In oltre 20 anni di attività instancabile, è riuscito a recuperare migliaia di spartiti, facendo risuonare tante melodie che tra il 1933 e il 1945 i prigionieri composero nei lager nazisti come un insopprimibile inno alla vita: è Francesco Lotoro, 52enne pianista e compositore di Barletta, il protagonista di Maestro, il film documentario di Alexander Valenti, coprodotto tra Italia e Francia e in uscita il 23 gennaio con Istituto Luce-Cinecittà in occasione del Giorno della Memoria.

"L'ingiustizia subita dal compositore non deve subirla la musica", dice Lotoro nel film: proprio con l'obiettivo di 'liberare' queste musiche, il musicista ha viaggiato in lungo e in largo, sempre sostenuto della moglie Grazia, alla ricerca di ogni partitura scritta nei campi di concentramento della Seconda Guerra Mondiale. Di trasferta in trasferta, ha incontrato i superstiti e i loro discendenti, in una febbrile e continua ripartenza verso ogni possibile nuova traccia. Dopo ogni ritrovamento, e dopo la necessaria trascrizione e interpretazione, il musicista ha fatto poi eseguire gli spartiti dalla sua Orchestra di Musica Concentrazionaria, a Roma e Los Angeles, New York e Milano, Dachau e Bruxelles, non solo per restituire la dignità alle vittime e combattere l'oblio, ma per dimostrare che nulla, nemmeno l'Olocausto, può spegnere la creatività e la vitalità dell'uomo.

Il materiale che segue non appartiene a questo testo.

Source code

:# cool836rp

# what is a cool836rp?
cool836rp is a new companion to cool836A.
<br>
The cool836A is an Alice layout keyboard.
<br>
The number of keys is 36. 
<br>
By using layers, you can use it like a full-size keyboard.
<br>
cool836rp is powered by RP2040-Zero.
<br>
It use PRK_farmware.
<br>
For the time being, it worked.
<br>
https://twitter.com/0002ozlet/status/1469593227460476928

Attraverso documenti e musiche d'epoca, e filmati di alcuni degli ultimi incontri di Lotoro con i sopravvissuti, il film, che per il Giorno della Memoria verrà proiettato anche in alcune scuole (oltre alle proiezioni ufficiali a Barletta e a Parigi), documenta questo archivio musicale unico al mondo per ampiezza, completezza e sistematicità, nato per dar vita alla prima enciclopedia di musica concentrazionaria. Il suo valore è inestimabile: non solo perché gli autori sono di tantissime nazionalità (donne e uomini ebrei, rom, prigionieri politici, soldati e ufficiali francesi, russi, polacchi, olandesi, belgi, inglesi italiani, e perfino militari americani bianchi e neri) e di tutti i campi di concentramento (anche dei gulag siberiani) ma perché essi si trovarono a scrivere gli spartiti su qualsiasi supporto, dai sacchi di juta alla carta igienica ai ritagli di stoffa. Molte di queste melodie sono giunte fino a noi soltanto perché impresse e poi custodite per anni nella memoria dei sopravvissuti, il cui numero è sempre più esiguo: per questo Lotoro è in guerra contro il tempo. Il film, un vero road movie della memoria, racconta la sua storia e il suo coraggio, le conquiste e le delusioni, a partire da quella prima composizione recuperata nel 1990, un pezzo del pianista ceco Gideon Klein. "La musica concentrazionaria deve tornare a essere normale, a scrostarsi dalla Shoah, a essere fischiettata sotto la doccia", afferma Lotoro durante la conferenza stampa a Roma, "l'uomo ha sempre sublimato i sentimenti con la musica. Il lager ha magari determinato le modalità ma è solo la filigrana di questa musica.

Solo a volte il campo emerge prepotentemente". "Prima del film avevo salvato 4000 spartiti, ora dopo 2 anni di lavorazione, siamo a oltre 8000 partiture e 12000 documenti, ma c'è da fare ancora molto", prosegue, "ci sono tanti viaggi da fare e alcuni sono più urgenti di altri: grazie al film ho dimostrato che se non avessi l'incubo dei problemi economici potrei fare molto di più". Per sostenere il lavoro di Lotoro, nel 2015 è nata Last Musik, una onlus registrata presso il governo italiano: l'ultimissima iniziativa è la campagna di crowdfunding in cui è possibile acquistare i chilometri di viaggio che separano il Maestro da nuovi spartiti. Tra i prossimi progetti sostenuti dalla onlus la nascita nel 2020 di una cittadella della musica concentrazionaria a Barletta e nel 2022 la pubblicazione dell'Enciclopedia musicale curata dal compositore.